Leur chanteuse, Oli, le dit avec simplicité :
« On est contents de pouvoir faire connaître nos chansons et on fait des belles rencontres, c’est ça aussi qui est chouette quand on fait des concerts. »
Et il y a, dans leur passage au Grand Mix, une émotion particulière :
« Ça a une saveur particulière pour nous de jouer ici parce que c’est la salle où on vient le plus souvent voir des concerts… Donc se retrouver sur cette scène, avec nos familles et nos amis dans la salle, ça nous touche beaucoup. »
Le public, conquis, leur rend bien. Peut-être leur reste-t-il encore à prendre pleinement confiance en ce qu’ils dégagent, mais il ne fait guère de doute que cela viendra. Tout est déjà là : la poésie, la complicité, et ce petit supplément d’âme qui ne s’invente pas.
The Apartments, un concert et une petite interview exclusive
Puis vient The Apartments, et avec eux, une autre dimension s’installe.

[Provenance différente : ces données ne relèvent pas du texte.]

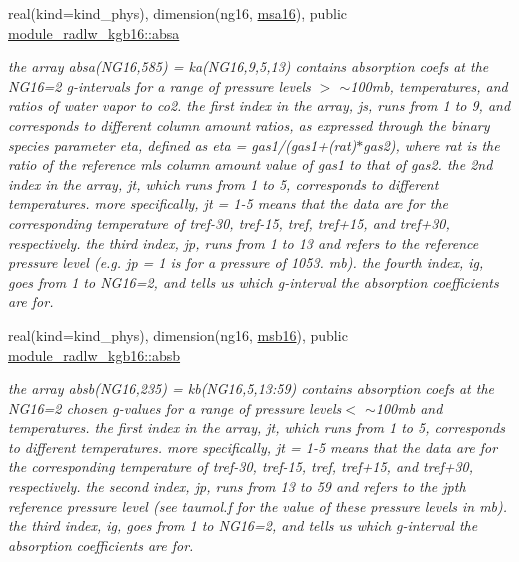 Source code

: \begin{DoxyCompactItemize}
\mbox{\label{group__module__radlw__kgbnn_ga2734b420b7e8e8393a8bf1b595a3cf09}} 
real(kind=kind\+\_\+phys), dimension(ng16, \hyperlink{namespacemodule__radlw__kgb16_a95bf5395b579ca6619de3fc40c7ded79}{msa16}), public \hyperlink{group__module__radlw__kgbnn_ga2734b420b7e8e8393a8bf1b595a3cf09}{module\+\_\+radlw\+\_\+kgb16\+::absa}
\begin{DoxyCompactList}\small\item\em the array absa(\+N\+G16,585) = ka(\+N\+G16,9,5,13) contains absorption coefs at the N\+G16=2 g-\/intervals for a range of pressure levels $>$ $\sim$100mb, temperatures, and ratios of water vapor to co2. the first index in the array, js, runs from 1 to 9, and corresponds to different column amount ratios, as expressed through the binary species parameter eta, defined as eta = gas1/(gas1+(rat)$\ast$gas2), where rat is the ratio of the reference mls column amount value of gas1 to that of gas2. the 2nd index in the array, jt, which runs from 1 to 5, corresponds to different temperatures. more specifically, jt = 1-\/5 means that the data are for the corresponding temperature of tref-\/30, tref-\/15, tref, tref+15, and tref+30, respectively. the third index, jp, runs from 1 to 13 and refers to the reference pressure level (e.\+g. jp = 1 is for a pressure of 1053. mb). the fourth index, ig, goes from 1 to N\+G16=2, and tells us which g-\/interval the absorption coefficients are for. \end{DoxyCompactList}\item 
\mbox{\label{group__module__radlw__kgbnn_gae856b42252b71d4d588ea5e19e871cac}} 
real(kind=kind\+\_\+phys), dimension(ng16, \hyperlink{group__module__radlw__kgbnn_ga18ad5b461d6c71b1aa2d82d5694beb03}{msb16}), public \hyperlink{group__module__radlw__kgbnn_gae856b42252b71d4d588ea5e19e871cac}{module\+\_\+radlw\+\_\+kgb16\+::absb}
\begin{DoxyCompactList}\small\item\em the array absb(\+N\+G16,235) = kb(\+N\+G16,5,13\+:59) contains absorption coefs at the N\+G16=2 chosen g-\/values for a range of pressure levels$<$ $\sim$100mb and temperatures. the first index in the array, jt, which runs from 1 to 5, corresponds to different temperatures. more specifically, jt = 1-\/5 means that the data are for the corresponding temperature of tref-\/30, tref-\/15, tref, tref+15, and tref+30, respectively. the second index, jp, runs from 13 to 59 and refers to the jpth reference pressure level (see taumol.\+f for the value of these pressure levels in mb). the third index, ig, goes from 1 to N\+G16=2, and tells us which g-\/interval the absorption coefficients are for. \end{DoxyCompactList}\item 

\end{DoxyCompactItemize}
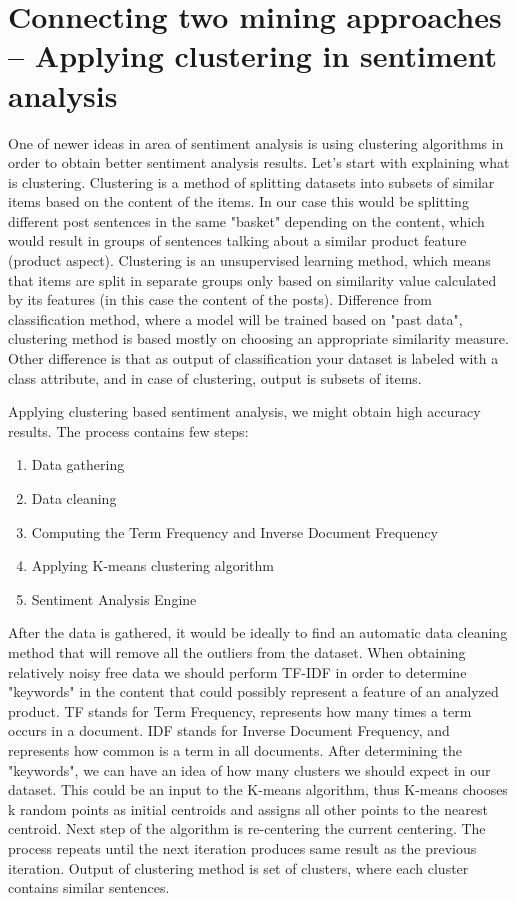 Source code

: \section{Connecting two mining approaches – Applying clustering in sentiment analysis}

One of newer ideas in area of sentiment analysis is using clustering algorithms in order to obtain better sentiment analysis results. Let's start with explaining what is clustering. Clustering is a method of splitting datasets into subsets of similar items based on the content of the items. In our case this would be splitting different post sentences in the same "basket" depending on the content, which would result in groups of sentences talking about a similar product feature (product aspect). 
Clustering is an unsupervised learning method, which means that items are split in separate groups only based on similarity value calculated by its features (in this case the content of the posts). Difference from classification method, where a model will be trained based on "past data", clustering method is based mostly on choosing an appropriate similarity measure. Other difference is that as output of classification your dataset is labeled with a class attribute, and in case of clustering, output is subsets of items. 

Applying clustering based sentiment analysis, we might obtain high accuracy results. The process contains few steps: 
\begin{enumerate}
	\item Data gathering
	\item Data cleaning
	\item Computing the Term Frequency and Inverse Document Frequency
	\item Applying K-means clustering algorithm
	\item Sentiment Analysis Engine
\end{enumerate}

After the data is gathered, it would be ideally to find an automatic data cleaning method that will remove all the outliers from the dataset. When obtaining relatively noisy free data we should perform TF-IDF in order to determine "keywords" in the content that could possibly represent a feature of an analyzed product. TF stands for Term Frequency, represents how many times a term occurs in a document. IDF stands for Inverse Document Frequency, and represents how common is a term in all documents. 
After determining the "keywords", we can have an idea of how many clusters we should expect in our dataset. This could be an input to the K-means algorithm, thus K-means chooses k random points as initial centroids and assigns all other points to the nearest centroid. Next step of the algorithm is re-centering the current centering. The process repeats until the next iteration produces same result as the previous iteration. Output of clustering method is set of clusters, where each cluster contains similar sentences. 

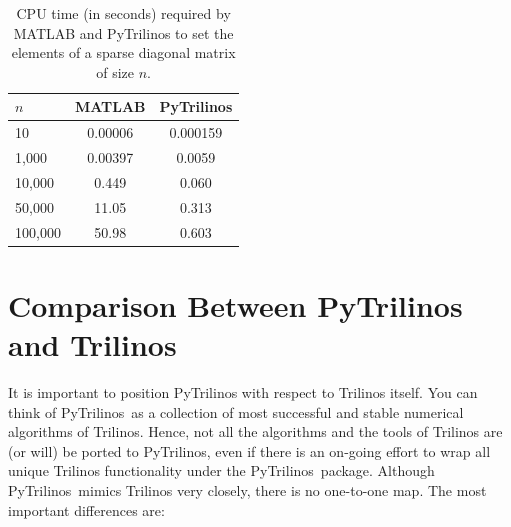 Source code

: \documentclass[10pt,relax]{SANDreport}
\newcommand{\PyTrilinos}{{PyTrilinos}}
\begin{document}
\begin{table}
\begin{center}
\begin{tabular}{| l | c | c |}
\hline
$n$ & MATLAB & PyTrilinos \\
\hline
\hline
10      & 0.00006 & 0.000159 \\
1,000   & 0.00397 & 0.0059 \\
10,000  & 0.449   & 0.060 \\
50,000  & 11.05   & 0.313 \\
100,000 & 50.98   & 0.603 \\
\hline
\end{tabular}
\caption{CPU time (in seconds) required by MATLAB and PyTrilinos to set the
  elements of a  sparse diagonal matrix of size $n$.}
\label{tab:matlab_sparse}
\end{center}
\end{table}

\section{Comparison Between PyTrilinos and Trilinos}
\label{sec:comparison_trilinos}

It is  important to position PyTrilinos with respect to Trilinos
itself. You can think of \PyTrilinos\ as a collection of most
successful and stable numerical algorithms of Trilinos.  Hence, not
all the algorithms and the tools of Trilinos are (or will) be ported
to \PyTrilinos, even if there is an on-going effort to wrap all
unique Trilinos functionality under the \PyTrilinos\ package.
Although \PyTrilinos\ mimics Trilinos very closely, there is no
one-to-one map. The most important differences are:
\end{document}
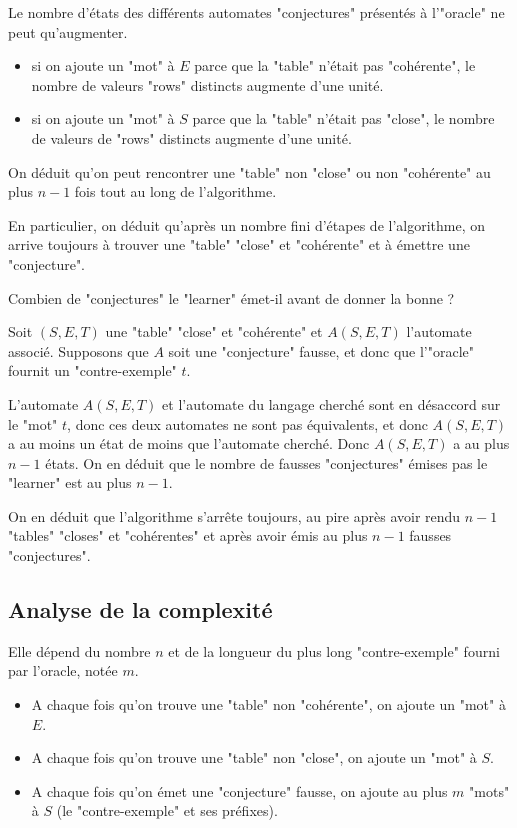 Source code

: \begin{remarque}
	Le nombre d'états des différents automates "conjectures" présentés à l'"oracle" ne peut qu'augmenter.
	\begin{itemize}
		\item si on ajoute un "mot" à $E$ parce que la "table" n'était pas "cohérente", le nombre de valeurs "rows" distincts augmente
		      d'une unité.
		\item si on ajoute un "mot" à $S$ parce que la "table" n'était pas "close", le nombre de valeurs de "rows" distincts augmente d'une unité.
	\end{itemize}
	On déduit qu'on peut rencontrer une "table" non "close" ou non "cohérente" au plus $n-1$ fois tout au long de l'algorithme.

	En particulier, on déduit qu'après un nombre fini d'étapes de l'algorithme, on arrive toujours à trouver
	une "table" "close" et "cohérente" et à émettre une "conjecture".
\end{remarque}


Combien de "conjectures" le "learner" émet-il avant de donner la bonne ?

Soit $(S,E,T)$ une "table" "close" et "cohérente" et $A(S,E,T)$ l'automate associé.
Supposons que $A$ soit une "conjecture" fausse, et donc que l'"oracle" fournit un "contre-exemple" $t$.

L'automate $A(S,E,T)$ et l'automate du langage cherché sont en désaccord sur le "mot" $t$, donc ces deux automates
ne sont pas équivalents, et donc $A(S,E,T)$ a au moins un état de moins que l'automate cherché.
Donc $A(S,E,T)$ a au plus $n-1$ états. On en déduit que le nombre de fausses "conjectures" émises pas le "learner" est au plus $n-1$.

On en déduit que l'algorithme s'arrête toujours, au pire après avoir rendu $n-1$ "tables" "closes" et
"cohérentes" et après avoir émis au plus $n-1$ fausses "conjectures".


\subsection{Analyse de la complexité}

Elle dépend du nombre $n$ et de la longueur du plus long "contre-exemple" fourni par l'oracle, notée $m$.


\begin{itemize}
	\item A chaque fois qu'on trouve une "table" non "cohérente", on ajoute un "mot" à $E$.
	\item A chaque fois qu'on trouve une "table" non "close", on ajoute un "mot" à $S$.
	\item A chaque fois qu'on émet une "conjecture" fausse, on ajoute au plus $m$ "mots" à $S$ (le "contre-exemple" et ses préfixes).
\end{itemize}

Porté par Peter Milton Walsh, l'Australien, le concert s’ouvre comme un carnet de souvenirs, entre mélancolie douce et humour discret. Le chanteur, à la fois nostalgique et profondément charmant, cultive un regard plein d’autodérision sur lui-même. Entre les morceaux, il prend le temps : celui de se réaccorder; la chaleur et le long voyage depuis l’Australie ayant visiblement mis les instruments à rude épreuve; mais aussi celui de raconter.
Avec une sincérité désarmante, il laisse entendre qu’il n’en revient toujours pas que le public soit là, à l’écouter.
Ses chansons, comme ses mots, interrogent le temps qui passe et ce qu’il en reste. Nous avons pu lui poser quelques questions juste avant le concert. « Le passé a une emprise assez complexe sur nous tous. Mais peu importe nos efforts pour oublier, on peut toujours retrouver en nous de beaux fragments de mémoire, mêlés au pire de ce qui est arrivé. »
La musique devient alors un refuge autant qu’un combat :
Peut-être que les chansons sont, pour moi, une manière de lutter contre quelque chose contre lequel nous nous battons tous : l’oubli.
Et sur scène, cette matière intime prend vie avec une grande finesse. Autour de lui, guitare, clavier, trompette et chœurs tissent un écrin sonore d’une rare élégance. Rien n’est démonstratif, tout est au service de l’émotion.
Dans cette manière de faire revivre les instants passés, il confie encore à LillelaNuit :
« Les chansons peuvent faire revenir des moments, des lieux, des personnes, des événements. »
Même ses propres morceaux deviennent matière à recul et à sourire :
« C’est drôle de penser que dans Sunset Hotel, à l’époque, je me sentais “trop jeune pour les fantômes”… Peut-être plus maintenant. »
Le concert devient un espace suspendu, où se mêlent récits intimes et résonances universelles.
Une fois encore, le Grand Mix confirme ce qui fait sa signature : une capacité rare à dénicher des groupes qui ont du sens, des artistes profondément pertinents, loin des évidences faciles. Ici, la programmation ressemble à une collection de pépites, de petits trésors musicaux que l’on découvre, redécouvre, que l’on garde, et que l’on a envie de suivre longtemps.